One of the optional extras that Twitter allows is for each tweet to be tagged with the user’s location data. That’s useful if you want people to know where you are or so that you can later remember where certain events took place. It also gives researchers a valuable tool for studying the geographical distribution of tweets in various ways.
But it also raises privacy issues, particularly when users are unaware, or forget that, their tweets are geotagged. Various celebrities are thought to have given away their home locations in this way. And in 2007, four Apache helicopters belonging to the US Army were destroyed by mortars in Iraq when insurgents worked out their location using geotagged images published by American soldiers.
Perhaps these kinds of concerns are the reason why so few tweets are geotagged. Several studies have shown that less than one per cent of tweets contain location metadata.
But the absence of geotagging data does not mean your location is secret. Today, Jalal Mahmud and a couple of pals at IBM Research in Almaden, California, say they’ve developed an algorithm that can analyse anybody’s last 200 tweets and determine their home city location with an accuracy of almost 70 per cent.

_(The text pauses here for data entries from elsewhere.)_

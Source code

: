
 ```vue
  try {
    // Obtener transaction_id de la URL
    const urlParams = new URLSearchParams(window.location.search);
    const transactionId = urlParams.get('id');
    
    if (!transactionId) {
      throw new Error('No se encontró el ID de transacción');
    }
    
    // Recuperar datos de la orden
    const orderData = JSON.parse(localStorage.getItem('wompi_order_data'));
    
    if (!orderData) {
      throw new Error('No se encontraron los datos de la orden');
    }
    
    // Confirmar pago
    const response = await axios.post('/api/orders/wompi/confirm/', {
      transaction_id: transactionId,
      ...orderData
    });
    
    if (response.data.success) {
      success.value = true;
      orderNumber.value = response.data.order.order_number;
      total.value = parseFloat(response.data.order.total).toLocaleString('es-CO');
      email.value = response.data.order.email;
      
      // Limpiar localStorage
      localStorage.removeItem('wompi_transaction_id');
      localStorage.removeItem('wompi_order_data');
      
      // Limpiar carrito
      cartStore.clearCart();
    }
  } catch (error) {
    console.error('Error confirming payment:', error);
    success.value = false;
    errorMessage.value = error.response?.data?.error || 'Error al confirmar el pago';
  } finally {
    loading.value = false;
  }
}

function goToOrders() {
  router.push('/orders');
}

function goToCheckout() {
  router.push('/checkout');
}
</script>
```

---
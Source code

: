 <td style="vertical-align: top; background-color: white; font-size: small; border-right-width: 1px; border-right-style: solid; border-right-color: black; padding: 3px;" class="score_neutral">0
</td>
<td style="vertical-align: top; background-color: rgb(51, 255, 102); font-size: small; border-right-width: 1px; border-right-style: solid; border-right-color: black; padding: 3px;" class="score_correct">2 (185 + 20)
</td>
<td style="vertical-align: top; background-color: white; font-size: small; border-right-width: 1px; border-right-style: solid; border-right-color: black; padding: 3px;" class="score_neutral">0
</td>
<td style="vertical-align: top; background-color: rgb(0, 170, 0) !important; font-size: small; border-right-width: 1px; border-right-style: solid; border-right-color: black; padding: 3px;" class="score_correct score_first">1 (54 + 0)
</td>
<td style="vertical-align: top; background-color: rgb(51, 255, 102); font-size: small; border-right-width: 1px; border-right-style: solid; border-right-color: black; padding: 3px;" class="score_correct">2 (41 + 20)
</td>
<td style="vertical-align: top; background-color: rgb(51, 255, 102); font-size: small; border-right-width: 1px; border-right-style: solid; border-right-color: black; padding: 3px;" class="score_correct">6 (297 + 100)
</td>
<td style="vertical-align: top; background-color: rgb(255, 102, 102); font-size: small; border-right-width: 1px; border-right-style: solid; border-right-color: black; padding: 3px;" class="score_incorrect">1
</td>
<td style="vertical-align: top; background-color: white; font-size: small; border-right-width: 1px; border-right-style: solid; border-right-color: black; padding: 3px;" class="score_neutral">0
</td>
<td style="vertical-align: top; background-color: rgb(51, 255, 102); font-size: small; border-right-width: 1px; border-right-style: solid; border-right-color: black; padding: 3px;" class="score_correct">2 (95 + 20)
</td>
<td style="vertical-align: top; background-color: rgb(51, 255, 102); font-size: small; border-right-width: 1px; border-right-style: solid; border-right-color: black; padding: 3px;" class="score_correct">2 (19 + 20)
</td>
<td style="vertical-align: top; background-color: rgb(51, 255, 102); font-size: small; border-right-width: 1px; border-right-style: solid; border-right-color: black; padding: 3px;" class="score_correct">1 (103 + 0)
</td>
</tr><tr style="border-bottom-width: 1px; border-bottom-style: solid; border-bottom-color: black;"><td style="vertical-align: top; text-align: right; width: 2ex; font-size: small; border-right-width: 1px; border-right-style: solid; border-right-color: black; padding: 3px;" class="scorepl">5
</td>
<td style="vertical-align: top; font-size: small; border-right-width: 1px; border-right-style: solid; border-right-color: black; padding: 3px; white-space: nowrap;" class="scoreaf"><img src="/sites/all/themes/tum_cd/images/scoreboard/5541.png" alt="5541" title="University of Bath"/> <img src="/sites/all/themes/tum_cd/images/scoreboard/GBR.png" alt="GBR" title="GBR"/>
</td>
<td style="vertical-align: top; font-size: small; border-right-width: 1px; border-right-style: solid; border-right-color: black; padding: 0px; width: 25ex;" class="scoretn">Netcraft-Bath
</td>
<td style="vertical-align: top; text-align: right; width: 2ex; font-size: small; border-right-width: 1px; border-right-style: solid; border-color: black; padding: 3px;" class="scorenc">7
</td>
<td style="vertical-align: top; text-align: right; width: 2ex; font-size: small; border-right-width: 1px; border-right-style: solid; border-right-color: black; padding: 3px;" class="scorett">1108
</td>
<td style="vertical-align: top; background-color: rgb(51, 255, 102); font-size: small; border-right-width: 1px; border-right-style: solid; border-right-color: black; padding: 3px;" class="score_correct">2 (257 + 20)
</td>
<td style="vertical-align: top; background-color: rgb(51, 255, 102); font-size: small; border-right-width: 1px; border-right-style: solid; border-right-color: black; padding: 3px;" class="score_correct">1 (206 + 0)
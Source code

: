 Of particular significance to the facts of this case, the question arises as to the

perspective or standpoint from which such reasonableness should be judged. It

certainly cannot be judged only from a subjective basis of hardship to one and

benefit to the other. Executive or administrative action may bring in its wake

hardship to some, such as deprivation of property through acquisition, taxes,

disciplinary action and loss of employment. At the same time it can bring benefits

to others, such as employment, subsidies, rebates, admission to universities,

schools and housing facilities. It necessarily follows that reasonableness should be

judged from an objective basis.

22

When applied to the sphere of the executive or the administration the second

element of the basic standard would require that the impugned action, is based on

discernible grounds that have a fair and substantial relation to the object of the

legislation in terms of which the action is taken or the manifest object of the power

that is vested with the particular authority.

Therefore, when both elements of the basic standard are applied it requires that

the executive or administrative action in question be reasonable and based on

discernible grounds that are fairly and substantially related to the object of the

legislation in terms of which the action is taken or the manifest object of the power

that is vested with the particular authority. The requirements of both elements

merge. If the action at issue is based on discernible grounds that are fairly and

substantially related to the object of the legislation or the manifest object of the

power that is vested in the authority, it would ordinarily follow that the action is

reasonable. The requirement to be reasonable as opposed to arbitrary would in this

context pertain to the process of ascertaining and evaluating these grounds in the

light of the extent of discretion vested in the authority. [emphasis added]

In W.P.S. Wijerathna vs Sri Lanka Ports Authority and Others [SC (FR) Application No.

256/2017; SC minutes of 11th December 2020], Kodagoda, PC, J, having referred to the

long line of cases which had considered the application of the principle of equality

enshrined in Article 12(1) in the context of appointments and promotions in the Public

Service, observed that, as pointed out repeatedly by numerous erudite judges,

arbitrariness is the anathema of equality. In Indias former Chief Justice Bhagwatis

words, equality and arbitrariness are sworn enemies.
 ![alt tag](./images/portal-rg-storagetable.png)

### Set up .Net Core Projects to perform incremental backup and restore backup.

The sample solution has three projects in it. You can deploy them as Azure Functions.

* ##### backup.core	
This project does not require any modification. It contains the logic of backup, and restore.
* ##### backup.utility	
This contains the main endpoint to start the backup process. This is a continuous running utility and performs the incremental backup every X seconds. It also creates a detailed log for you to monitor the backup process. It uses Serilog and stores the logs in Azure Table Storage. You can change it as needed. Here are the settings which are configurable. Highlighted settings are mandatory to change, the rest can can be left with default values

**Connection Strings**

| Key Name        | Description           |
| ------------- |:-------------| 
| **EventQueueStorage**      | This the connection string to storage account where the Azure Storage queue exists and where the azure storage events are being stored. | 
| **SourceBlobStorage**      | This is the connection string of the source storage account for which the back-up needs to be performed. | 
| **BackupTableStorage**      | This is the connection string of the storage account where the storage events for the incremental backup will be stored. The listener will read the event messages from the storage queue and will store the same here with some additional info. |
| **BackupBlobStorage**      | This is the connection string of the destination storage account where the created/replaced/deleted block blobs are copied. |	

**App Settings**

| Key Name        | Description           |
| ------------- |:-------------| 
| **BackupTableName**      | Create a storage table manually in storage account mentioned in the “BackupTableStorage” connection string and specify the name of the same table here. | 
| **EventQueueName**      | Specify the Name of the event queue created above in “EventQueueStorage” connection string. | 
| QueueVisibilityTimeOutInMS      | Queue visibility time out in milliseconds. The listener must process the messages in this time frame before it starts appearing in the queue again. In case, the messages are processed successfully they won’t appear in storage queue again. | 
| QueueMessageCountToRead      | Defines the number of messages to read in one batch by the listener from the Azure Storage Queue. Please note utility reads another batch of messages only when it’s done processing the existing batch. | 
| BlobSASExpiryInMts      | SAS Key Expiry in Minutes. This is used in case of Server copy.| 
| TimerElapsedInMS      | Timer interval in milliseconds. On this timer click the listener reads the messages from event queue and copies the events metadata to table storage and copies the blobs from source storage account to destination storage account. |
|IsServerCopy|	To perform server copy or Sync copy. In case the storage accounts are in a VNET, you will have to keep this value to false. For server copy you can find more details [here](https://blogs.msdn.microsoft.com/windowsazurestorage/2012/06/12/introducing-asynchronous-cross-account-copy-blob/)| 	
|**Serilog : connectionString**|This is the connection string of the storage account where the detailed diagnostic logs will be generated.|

That could be useful for researchers, journalists, marketers and so on wanting to identify where tweets originate. But it also raises privacy issues for those who would rather their home location remained private.
Mahmud and co’s method is relatively straightforward. Between July and August 2011, they filtered the Twitter firehose for tweets that were geotagged with any of the biggest 100 cities in the US until they had found 100 different users in each location.
They then downloaded the last 200 tweets posted by each user, rejecting those that posted privately. That left them with over 1.5 million geotagged tweets from almost 10,000 people.
They then divided this data set in two, using 90 per cent of the tweets to train their algorithm and the remaining 10 per cent to test it against.
The basic idea behind their algorithm is that tweets contain important information about the probable location of the user. For example, over 100,000 tweets in the dataset were generated by the location-based social networking site Foursquare and so contained a link that gave the exact location. And almost 300,000 tweets contained the name of cities listed in the US Geological Service gazetteer.
Other tweets contained clues to their location like phrases such as “Let’s Go Red Sox”, a reference to the Boston-based baseball team. And Mahmud and co say that distribution of tweets throughout the day is roughly constant across the US, shifted by time zone. So a user’s pattern of tweets throughout the day can give a good indication of which time zone they’re in.
So the question these guys set out to answer was whether it was possible to use this information to predict a user’s home location, a result they could test by matching it against the user’s geotagged metadata.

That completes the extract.